(Collected data)
+--
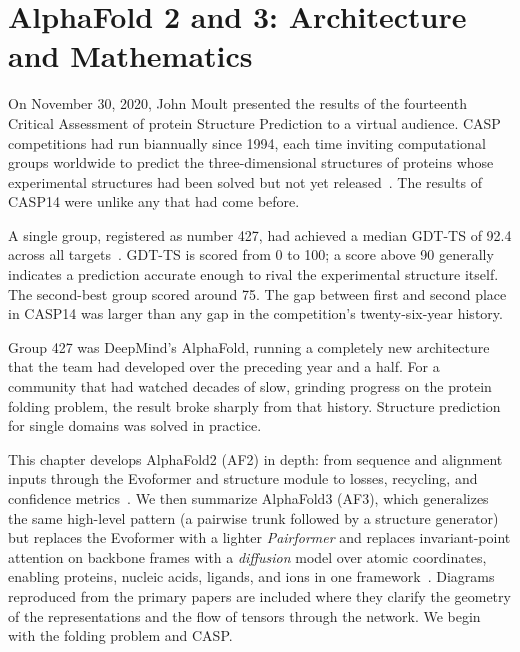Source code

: \chapter{AlphaFold 2 and 3: Architecture and Mathematics}
\label{ch:alphafold}

On November 30, 2020, John Moult presented the results of the fourteenth Critical Assessment of protein Structure Prediction to a virtual audience.
CASP competitions had run biannually since 1994, each time inviting computational groups worldwide to predict the three-dimensional structures of proteins whose experimental structures had been solved but not yet released~\cite{moult1995}.
The results of CASP14 were unlike any that had come before.

A single group, registered as number 427, had achieved a median GDT-TS of 92.4 across all targets~\cite{jumper2021}.
GDT-TS is scored from 0 to 100; a score above 90 generally indicates a prediction accurate enough to rival the experimental structure itself.
The second-best group scored around 75.
The gap between first and second place in CASP14 was larger than any gap in the competition's twenty-six-year history.

Group 427 was DeepMind's AlphaFold, running a completely new architecture that the team had developed over the preceding year and a half.
For a community that had watched decades of slow, grinding progress on the protein folding problem, the result broke sharply from that history.
Structure prediction for single domains was solved in practice.

This chapter develops AlphaFold2 (AF2) in depth: from sequence and alignment inputs through the Evoformer and structure module to losses, recycling, and confidence metrics~\cite{jumper2021}.
We then summarize AlphaFold3 (AF3), which generalizes the same high-level pattern (a pairwise trunk followed by a structure generator) but replaces the Evoformer with a lighter \emph{Pairformer} and replaces invariant-point attention on backbone frames with a \emph{diffusion} model over atomic coordinates, enabling proteins, nucleic acids, ligands, and ions in one framework~\cite{abramson2024}.
Diagrams reproduced from the primary papers are included where they clarify the geometry of the representations and the flow of tensors through the network.
We begin with the folding problem and CASP.



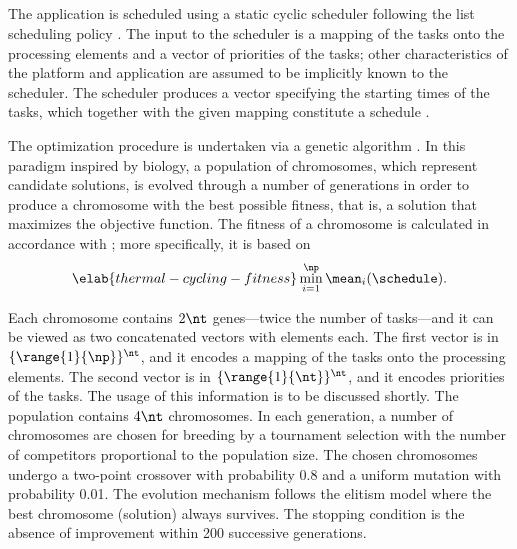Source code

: \subsection{\solutiontitle}

The application is scheduled using a static cyclic scheduler following the list
scheduling policy \cite{adam1974}. The input to the scheduler is a mapping of
the tasks onto the processing elements and a vector of priorities of the tasks;
other characteristics of the platform and application are assumed to be
implicitly known to the scheduler. The scheduler produces a vector specifying
the starting times of the tasks, which together with the given mapping
constitute a schedule \schedule.

The optimization procedure is undertaken via a genetic algorithm
\cite{schmitz2004}. In this paradigm inspired by biology, a population of
chromosomes, which represent candidate solutions, is evolved through a number of
generations in order to produce a chromosome with the best possible fitness,
that is, a solution that maximizes the objective function. The fitness of a
chromosome is calculated in accordance with ;
more specifically, it is based on
\begin{equation} \elab{thermal-cycling-fitness}
  \min_{i = 1}^\np \mean_i(\schedule).
\end{equation}

Each chromosome contains $2 \nt$ genes---twice the number of tasks---and it can
be viewed as two concatenated vectors with \nt elements each. The first vector
is in $\{ \range{1}{\np} \}^\nt$, and it encodes a mapping of the tasks onto the
processing elements. The second vector is in $\{ \range{1}{\nt} \}^\nt$, and it
encodes priorities of the tasks. The usage of this information is to be
discussed shortly. The population contains $4 \nt$ chromosomes. In each
generation, a number of chromosomes are chosen for breeding by a tournament
selection with the number of competitors proportional to the population size.
The chosen chromosomes undergo a two-point crossover with probability 0.8 and a
uniform mutation with probability 0.01. The evolution mechanism follows the
elitism model where the best chromosome (solution) always survives. The stopping
condition is the absence of improvement within 200 successive generations.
+--
* _Activity_
Only a number is required here: the count of lines in these entries that hold "point".

* _Worked solution_
2